Date posted: 08 Jun 2023, 4 minutes to read

Writing to the $GITHUB_STEP_SUMMARY with the core npm package

Every time I need to write to the GITHUB_STEP_SUMMARY in GitHub Actions from the actions/github-script action (or from Typescript), I need to search for the blogpost that announced it’s existence. So I’m writing this blogpost to make it easier for myself to find it a lot easier, including some working examples.

Photo of around 20 white puzzle pieces against a white background

Photo by Markus Winkler on Unsplash

The code for the summaries lives in the actions/core package on npm, but figuring out how to use it can be a bit hard. The only example I’ve seen is in the blogpost I mentioned.

  import * as core from '@actions/core' 
  await core.summary
  .addHeading('Test Results')
  .addCodeBlock(generateTestResults(), "js")
    [{data: 'File', header: true}, {data: 'Result', header: true}],
    ['foo.js', 'Pass ✅'],
    ['bar.js', 'Fail ❌'],
    ['test.js', 'Pass ✅']
  .addLink('View staging deployment!', '')

This does a lot of things at the same time, but we get the general idea that you can:

  • add headings
  • add code blocks
  • add tables
  • add links And at the end you need to write the summary itself, which will be added to the file in the GITHUB_STEP_SUMMARY environment variable.

Working with the table output

There are no methods to break the table into chunks, like:

  1. Add a header
  2. Add a row

The only method there is, is adding the table in one go, with each row as an array of objects, and some configuration in the first row as that will define if the cell is a header or not. So assuming you have an array of results that you want to show, you can convert that array with properties into an array of rows, with each property value being an item in the row array.

The interesting thing I ran into, is that the row cells must be a string. Sending in integers for example does not work. Take the following example:

await core.summary
                        [{data: 'Topic', header: true}, {data: 'Count', header: true}, {data: 'Public', header: true}],
                        ['foo.js' , "1", "2"],
                        ['bar.js' , '3', '4'],
                        ['test.js', 100, 200]

In this example, all rows will be added to the summary, and as long as the content is a valid string, it will be shown in the table as well. In this example, the values in the last row are integers, and they will be not visible in the table.

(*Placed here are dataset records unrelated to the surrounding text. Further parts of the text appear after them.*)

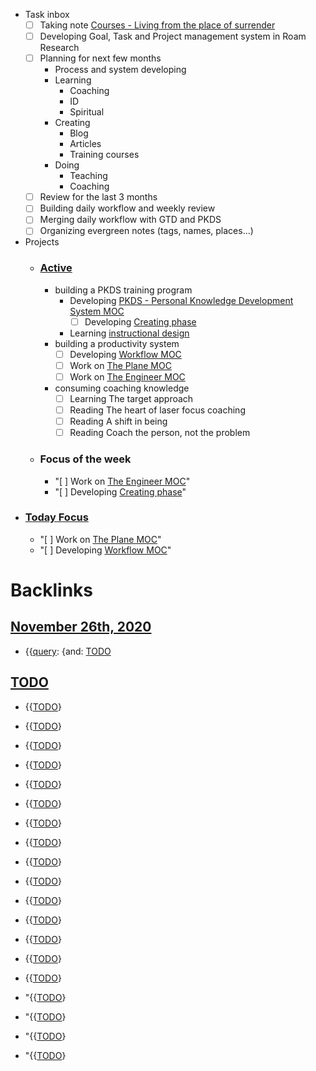- Task inbox
    - [ ] Taking note [Courses - Living from the place of surrender](<Courses - Living from the place of surrender.md>)
    - [ ] Developing Goal, Task and Project management system in Roam Research
    - [ ] Planning for next few months
        - Process and system developing
        - Learning
            - Coaching
            - ID
            - Spiritual
        - Creating
            - Blog
            - Articles
            - Training courses
        - Doing
            - Teaching
            - Coaching
    - [ ] Review for the last 3 months
    - [ ] Building daily workflow and weekly review
    - [ ] Merging daily workflow with GTD and PKDS
    - [ ] Organizing evergreen notes (tags, names, places...)
- Projects
    - ### [Active](<Active.md>)
        - building a PKDS training program
            - Developing [PKDS - Personal Knowledge Development System MOC](<PKDS - Personal Knowledge Development System MOC.md>)
                - [ ] Developing [Creating phase](<Creating phase.md>)
            - Learning [instructional design](<instructional design.md>)
        - building a productivity system
            - [ ] Developing [Workflow MOC](<Workflow MOC.md>)
            - [ ] Work on [The Plane MOC](<The Plane MOC.md>)
            - [ ] Work on [The Engineer MOC](<The Engineer MOC.md>)
        - consuming coaching knowledge
            - [ ] Learning The target approach
            - [ ] Reading The heart of laser focus coaching
            - [ ] Reading A shift in being
            - [ ] Reading Coach the person, not the problem
    - ### Focus of the week
        - "[ ] Work on [The Engineer MOC](<The Engineer MOC.md>)"
        - "[ ] Developing [Creating phase](<Creating phase.md>)"
- ### [Today Focus](<Today Focus.md>)
    - "[ ] Work on [The Plane MOC](<The Plane MOC.md>)"
    - "[ ] Developing [Workflow MOC](<Workflow MOC.md>)"

# Backlinks
## [November 26th, 2020](<November 26th, 2020.md>)
- {{[query](<query.md>): {and: [TODO](<TODO.md>)

## [TODO](<TODO.md>)
- {{[TODO](<TODO.md>)}

- {{[TODO](<TODO.md>)}

- {{[TODO](<TODO.md>)}

- {{[TODO](<TODO.md>)}

- {{[TODO](<TODO.md>)}

- {{[TODO](<TODO.md>)}

- {{[TODO](<TODO.md>)}

- {{[TODO](<TODO.md>)}

- {{[TODO](<TODO.md>)}

- {{[TODO](<TODO.md>)}

- {{[TODO](<TODO.md>)}

- {{[TODO](<TODO.md>)}

- {{[TODO](<TODO.md>)}

- {{[TODO](<TODO.md>)}

- {{[TODO](<TODO.md>)}

- "{{[TODO](<TODO.md>)}

- "{{[TODO](<TODO.md>)}

- "{{[TODO](<TODO.md>)}

- "{{[TODO](<TODO.md>)}

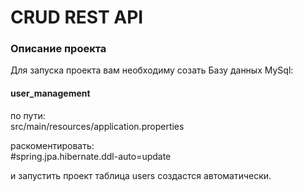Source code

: # CRUD REST API

### Описание проекта

Для запуска проекта вам необходиму созать Базу данных MySql:
#### user_management

по пути:  
src/main/resources/application.properties

раскоментировать:  
#spring.jpa.hibernate.ddl-auto=update

и запустить проект таблица users создастся автоматически.

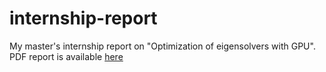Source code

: # internship-report
My master's internship report on "Optimization of eigensolvers with GPU".
PDF report is available [here](https://github.com/gabswb/internship-report/releases/tag/v1.0.0)
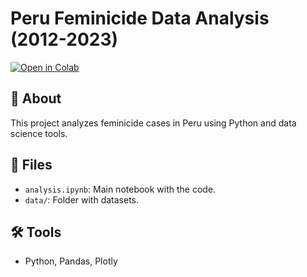 # Peru Feminicide Data Analysis (2012-2023)

[![Open in Colab](https://colab.research.google.com/assets/colab-badge.svg)](https://colab.research.google.com/drive/19eXXTBcBam4nyXTYdo5s51lC4cs00zAv)

## 📌 About
This project analyzes feminicide cases in Peru using Python and data science tools.

## 📂 Files
- `analysis.ipynb`: Main notebook with the code.
- `data/`: Folder with datasets.

## 🛠 Tools
- Python, Pandas, Plotly

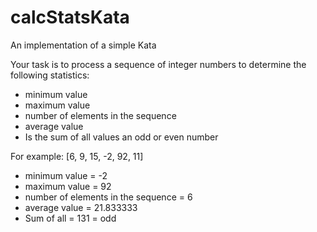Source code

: # calcStatsKata
An implementation of a simple Kata

Your task is to process a sequence of integer numbers to determine the following statistics:
* minimum value
* maximum value
* number of elements in the sequence
* average value
* Is the sum of all values an odd or even number

For example: [6, 9, 15, -2, 92, 11]
* minimum value = -2
* maximum value = 92
* number of elements in the sequence = 6
* average value = 21.833333
* Sum of all = 131 = odd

Screenshot of the table output, with the integer values missing in the last row

A full example of creating the header array with hardcoded cells, and then adding the rows from an array of objects can be seen below. Here I have an array stored as output in a previous step, so I read that file and map it (as string values!) to an array containing the rows. The next step is to join the two arrays (header + summary) and pass that to the addTable method.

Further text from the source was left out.